Jeremiah Ellison, the son of Minnesota Attorney General Keith Ellison (D), declared his support for Antifa on Sunday after President Donald Trump announced that the United States will declare the radical far-left group a terrorist organization.

“I hereby declare, officially, my support for ANTIFA,” Ellison, a Minneapolis city council member, wrote on social media.

“Unless someone can prove to me ANTIFA is behind the burning of black and immigrant owned businesses in my ward, I’ll keep focusing on stopping the white power terrorist THE ARE ACTUALLY ATTACKING US!” he added.

President Trump’s declaration earlier came amid ongoing mass protests and violent unrest in response to the death of George Floyd, who died after a Minneapolis police officer pressed his knee onto his neck while in custody.

Following the president’s announcement, Attorney General William Barr said in a statement: “The violence instigated and carried out by Antifa and other similar groups in connection with the rioting is domestic terrorism and will be treated accordingly.”

Further, Barr warned that 56 regional FBI Joint Terrorism Task Forces will identify “criminal organizers and instigators” contributing to the riots.

Jeremiah Ellison is not the only one in his family to voice support for Antifa.

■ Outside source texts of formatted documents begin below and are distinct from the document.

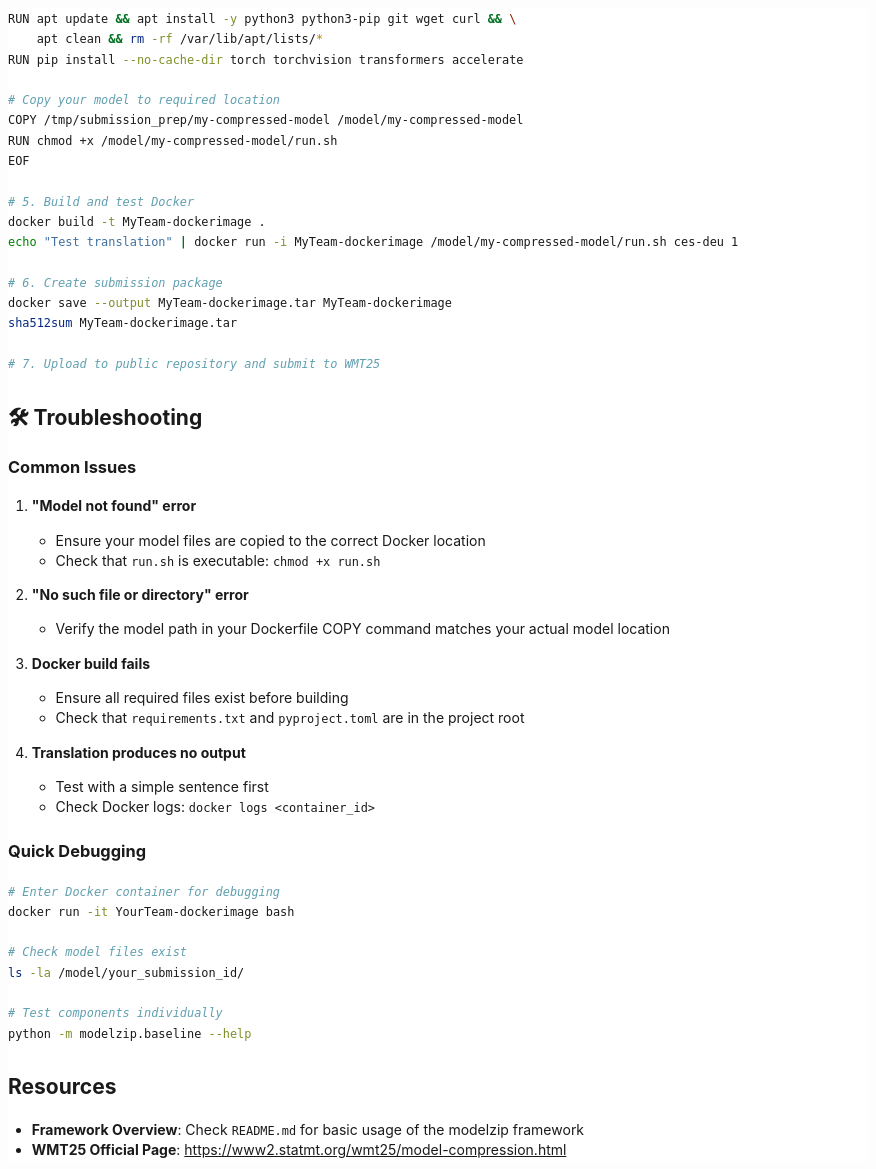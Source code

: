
 ```bash
RUN apt update && apt install -y python3 python3-pip git wget curl && \
    apt clean && rm -rf /var/lib/apt/lists/*
RUN pip install --no-cache-dir torch torchvision transformers accelerate

# Copy your model to required location
COPY /tmp/submission_prep/my-compressed-model /model/my-compressed-model
RUN chmod +x /model/my-compressed-model/run.sh
EOF

# 5. Build and test Docker
docker build -t MyTeam-dockerimage .
echo "Test translation" | docker run -i MyTeam-dockerimage /model/my-compressed-model/run.sh ces-deu 1

# 6. Create submission package
docker save --output MyTeam-dockerimage.tar MyTeam-dockerimage
sha512sum MyTeam-dockerimage.tar

# 7. Upload to public repository and submit to WMT25
```

## **🛠️ Troubleshooting**

### **Common Issues**

1. **"Model not found" error**
   - Ensure your model files are copied to the correct Docker location
   - Check that `run.sh` is executable: `chmod +x run.sh`

2. **"No such file or directory" error**
   - Verify the model path in your Dockerfile COPY command matches your actual model location

3. **Docker build fails**
   - Ensure all required files exist before building
   - Check that `requirements.txt` and `pyproject.toml` are in the project root

4. **Translation produces no output**
   - Test with a simple sentence first
   - Check Docker logs: `docker logs <container_id>`

### **Quick Debugging**
```bash
# Enter Docker container for debugging
docker run -it YourTeam-dockerimage bash

# Check model files exist
ls -la /model/your_submission_id/

# Test components individually
python -m modelzip.baseline --help
```

## **Resources**

- **Framework Overview**: Check `README.md` for basic usage of the modelzip framework
- **WMT25 Official Page**: https://www2.statmt.org/wmt25/model-compression.html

As Breitbart News reported:

Minnesota Attorney General Keith Ellison once tweeted support for Antifa — the so-called “anti-fascist” group that many blame for the ongoing riots in Minneapolis and elsewhere following the killing of George Floyd last week.

Ellison, who was then a congressman and the deputy chair of the Democratic National Committee, tweeted after a visit to the Moon Palace Books shop in Minneapolis in January 2018: “At @MoonPalaceBooks and I just found the book that strike [sic] fear in the heart of @realDonaldTrump.” He attached a photo of himself holding the book Antifa: The Anti-Fascist Handbook by Mark Bray.

The original tweet appears to have been deleted, but survives at the Internet Archive. It caused enough controversy at the time that local CBS Minnesota published a story about it.